Я остаюсь один на один с беспомощным существом, которое пытается всеми остатками угасающих сил подняться на исхудавшие лапы, которое беззвучно приоткрывает рот, чтобы издать хоть какой-нибудь писк… Я, стараясь ни о чем не думать, просто слежу за тем, чтобы этот комочек жизни, подобранный благородными людьми, не умудрился свалиться со стола…
Марина Александровна приводит за собой мать с дочерью. Дочери около двадцати пяти, в чем сомневаться не приходится. Выглядят они ухоженными и одновременно нелицеприятными. Есть в них обоих что-то вызывающее полнейшее отвращение, заставляющее ощетиниться…
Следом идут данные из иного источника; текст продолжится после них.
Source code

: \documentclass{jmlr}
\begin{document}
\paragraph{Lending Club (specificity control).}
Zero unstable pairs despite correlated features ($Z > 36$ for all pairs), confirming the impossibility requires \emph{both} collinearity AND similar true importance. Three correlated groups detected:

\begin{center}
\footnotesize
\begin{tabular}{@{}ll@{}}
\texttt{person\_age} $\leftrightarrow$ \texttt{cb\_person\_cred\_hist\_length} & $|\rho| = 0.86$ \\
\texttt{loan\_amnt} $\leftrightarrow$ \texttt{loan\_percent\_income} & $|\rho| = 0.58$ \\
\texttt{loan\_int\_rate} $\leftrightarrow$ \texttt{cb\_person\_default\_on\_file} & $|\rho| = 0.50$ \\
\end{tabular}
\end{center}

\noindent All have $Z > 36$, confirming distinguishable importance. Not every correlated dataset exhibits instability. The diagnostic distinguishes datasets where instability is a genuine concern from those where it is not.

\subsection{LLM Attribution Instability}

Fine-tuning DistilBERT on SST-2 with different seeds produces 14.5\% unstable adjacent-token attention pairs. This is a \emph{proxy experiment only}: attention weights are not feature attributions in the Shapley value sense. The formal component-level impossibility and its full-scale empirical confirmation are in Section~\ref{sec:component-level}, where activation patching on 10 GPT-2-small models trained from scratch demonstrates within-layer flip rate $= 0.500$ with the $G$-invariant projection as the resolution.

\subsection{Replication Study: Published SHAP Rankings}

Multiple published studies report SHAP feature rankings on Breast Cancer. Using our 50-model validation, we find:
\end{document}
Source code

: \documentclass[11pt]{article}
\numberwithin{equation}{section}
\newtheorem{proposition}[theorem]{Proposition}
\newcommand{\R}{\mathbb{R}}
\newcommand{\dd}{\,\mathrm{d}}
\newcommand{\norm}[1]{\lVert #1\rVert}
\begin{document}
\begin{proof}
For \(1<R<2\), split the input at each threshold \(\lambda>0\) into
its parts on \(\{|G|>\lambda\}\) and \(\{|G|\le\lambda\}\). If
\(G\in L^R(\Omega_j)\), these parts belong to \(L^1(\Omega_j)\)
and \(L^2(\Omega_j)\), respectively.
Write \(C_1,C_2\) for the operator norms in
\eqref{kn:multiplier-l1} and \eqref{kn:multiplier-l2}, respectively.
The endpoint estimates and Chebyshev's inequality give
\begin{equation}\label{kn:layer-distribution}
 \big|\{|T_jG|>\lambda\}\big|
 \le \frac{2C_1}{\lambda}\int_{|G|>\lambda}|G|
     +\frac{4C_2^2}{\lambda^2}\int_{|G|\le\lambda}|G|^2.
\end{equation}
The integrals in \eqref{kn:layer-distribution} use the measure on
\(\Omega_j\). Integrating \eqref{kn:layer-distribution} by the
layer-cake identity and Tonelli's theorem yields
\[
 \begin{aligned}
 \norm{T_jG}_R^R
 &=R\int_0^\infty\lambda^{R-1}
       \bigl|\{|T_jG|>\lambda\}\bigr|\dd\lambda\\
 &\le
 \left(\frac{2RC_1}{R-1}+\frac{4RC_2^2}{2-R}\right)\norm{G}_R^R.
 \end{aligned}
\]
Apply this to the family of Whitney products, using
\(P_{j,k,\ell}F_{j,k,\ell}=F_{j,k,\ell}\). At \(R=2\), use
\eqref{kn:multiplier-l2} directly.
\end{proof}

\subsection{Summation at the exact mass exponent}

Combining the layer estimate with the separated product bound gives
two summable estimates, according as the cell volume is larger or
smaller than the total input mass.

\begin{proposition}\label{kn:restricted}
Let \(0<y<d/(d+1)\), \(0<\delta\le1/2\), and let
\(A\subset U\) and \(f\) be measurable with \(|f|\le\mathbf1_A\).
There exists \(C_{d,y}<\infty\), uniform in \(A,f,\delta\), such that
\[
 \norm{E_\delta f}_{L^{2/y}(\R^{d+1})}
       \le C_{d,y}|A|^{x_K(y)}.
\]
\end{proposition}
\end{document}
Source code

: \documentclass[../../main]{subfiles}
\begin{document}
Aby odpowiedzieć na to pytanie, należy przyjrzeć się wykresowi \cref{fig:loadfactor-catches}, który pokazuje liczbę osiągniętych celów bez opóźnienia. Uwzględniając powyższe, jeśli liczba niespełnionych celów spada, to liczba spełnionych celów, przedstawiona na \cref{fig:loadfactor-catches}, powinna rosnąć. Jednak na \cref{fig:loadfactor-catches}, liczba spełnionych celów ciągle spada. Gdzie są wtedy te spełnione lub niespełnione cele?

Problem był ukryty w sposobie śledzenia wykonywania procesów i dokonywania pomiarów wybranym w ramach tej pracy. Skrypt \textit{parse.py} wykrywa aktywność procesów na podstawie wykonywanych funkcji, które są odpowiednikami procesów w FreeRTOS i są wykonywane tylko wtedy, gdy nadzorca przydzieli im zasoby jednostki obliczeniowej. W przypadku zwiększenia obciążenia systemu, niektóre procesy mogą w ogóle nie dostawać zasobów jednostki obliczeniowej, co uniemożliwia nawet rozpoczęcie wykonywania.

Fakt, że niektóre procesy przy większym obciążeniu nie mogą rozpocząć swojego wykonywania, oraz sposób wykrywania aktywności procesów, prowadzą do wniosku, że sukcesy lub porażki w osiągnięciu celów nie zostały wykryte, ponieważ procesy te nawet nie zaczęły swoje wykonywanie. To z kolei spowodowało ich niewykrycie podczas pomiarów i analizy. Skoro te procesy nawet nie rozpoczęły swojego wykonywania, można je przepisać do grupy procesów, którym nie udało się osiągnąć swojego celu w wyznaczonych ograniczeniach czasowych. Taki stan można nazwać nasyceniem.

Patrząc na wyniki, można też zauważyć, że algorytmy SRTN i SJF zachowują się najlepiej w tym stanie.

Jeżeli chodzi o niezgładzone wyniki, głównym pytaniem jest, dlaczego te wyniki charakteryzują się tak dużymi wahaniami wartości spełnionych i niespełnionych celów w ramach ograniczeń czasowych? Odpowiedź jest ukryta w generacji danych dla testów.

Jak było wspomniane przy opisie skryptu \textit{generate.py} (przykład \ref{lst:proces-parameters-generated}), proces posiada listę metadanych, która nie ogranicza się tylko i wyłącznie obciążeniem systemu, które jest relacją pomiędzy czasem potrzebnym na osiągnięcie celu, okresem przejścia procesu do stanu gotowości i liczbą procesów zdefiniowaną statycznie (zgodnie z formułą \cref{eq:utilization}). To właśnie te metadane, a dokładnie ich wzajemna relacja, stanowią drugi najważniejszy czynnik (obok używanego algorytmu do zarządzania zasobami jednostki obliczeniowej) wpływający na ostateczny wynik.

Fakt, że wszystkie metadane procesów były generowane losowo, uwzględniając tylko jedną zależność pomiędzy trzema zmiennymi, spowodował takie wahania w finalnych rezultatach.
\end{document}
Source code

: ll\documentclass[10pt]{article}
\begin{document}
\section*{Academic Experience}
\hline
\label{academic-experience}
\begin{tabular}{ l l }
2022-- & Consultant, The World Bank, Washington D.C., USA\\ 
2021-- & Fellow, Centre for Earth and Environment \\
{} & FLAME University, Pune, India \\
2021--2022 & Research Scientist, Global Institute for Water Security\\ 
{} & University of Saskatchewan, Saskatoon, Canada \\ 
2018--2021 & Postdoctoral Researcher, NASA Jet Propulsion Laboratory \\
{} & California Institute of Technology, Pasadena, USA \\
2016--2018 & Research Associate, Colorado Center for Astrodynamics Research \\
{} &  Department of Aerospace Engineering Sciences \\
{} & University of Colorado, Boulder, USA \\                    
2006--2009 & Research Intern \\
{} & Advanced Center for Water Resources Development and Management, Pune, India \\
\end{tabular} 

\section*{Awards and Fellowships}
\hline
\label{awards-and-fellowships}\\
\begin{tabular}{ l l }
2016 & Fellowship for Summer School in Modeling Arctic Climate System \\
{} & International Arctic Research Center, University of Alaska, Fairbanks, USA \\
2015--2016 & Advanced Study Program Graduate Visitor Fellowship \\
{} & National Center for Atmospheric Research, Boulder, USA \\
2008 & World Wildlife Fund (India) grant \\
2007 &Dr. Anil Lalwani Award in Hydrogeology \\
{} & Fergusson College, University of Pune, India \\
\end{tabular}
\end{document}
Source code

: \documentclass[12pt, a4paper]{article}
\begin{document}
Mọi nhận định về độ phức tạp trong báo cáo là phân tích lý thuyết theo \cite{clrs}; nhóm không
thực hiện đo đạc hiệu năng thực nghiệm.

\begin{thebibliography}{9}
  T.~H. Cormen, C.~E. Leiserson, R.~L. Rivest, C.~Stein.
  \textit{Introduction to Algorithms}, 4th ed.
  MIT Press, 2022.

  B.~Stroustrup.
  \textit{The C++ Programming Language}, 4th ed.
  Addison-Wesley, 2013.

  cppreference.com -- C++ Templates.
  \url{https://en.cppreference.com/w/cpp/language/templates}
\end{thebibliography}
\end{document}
– Плохо ему. Плохо ему точно, но попытаться побороться за его жизнь. Можно ведь попробовать.
– Да мы понимаем. Жалко, конечно же. А денег… Ну не можем мы его лечить. А он лежал там, в подвале, – лепечет мать, – пищал дня два. Ну не могли мы мимо пройти.
– А если поискать какой-нибудь приют? – Марина Александровна все же пытается хоть как-то повлиять на кошачью судьбу.
– Бред это все. Кто его возьмет? Только мучения с этим поиском…
– Почему же, – отрезал терапевт, когда я лишь стою спиной к окну и разглядываю одежду женщин: одеты они не бедно, позолоченные часики на их тонких запястьях весело разбрасывали блики по белым стенам кабинета, – можно найти, очень даже запросто, есть специальные группы…
– Но мы не можем заниматься этим котенком, – уверенно перебивает мать, гордо поднимая голову кверху, будто показывая, что более она не доступна ни для каких убеждений.
– Хорошо… – Побеждено соглашается терапевт, и меня охватывает такая сильная жалость, что сам я присутствовать на эвтаназии далее не могу. Не могу, но кого это интересует? Работа есть работа. На работе состраданию и жалости не место. Работа обязывает превращаться в равнодушный механизм… – Присутствовать будете?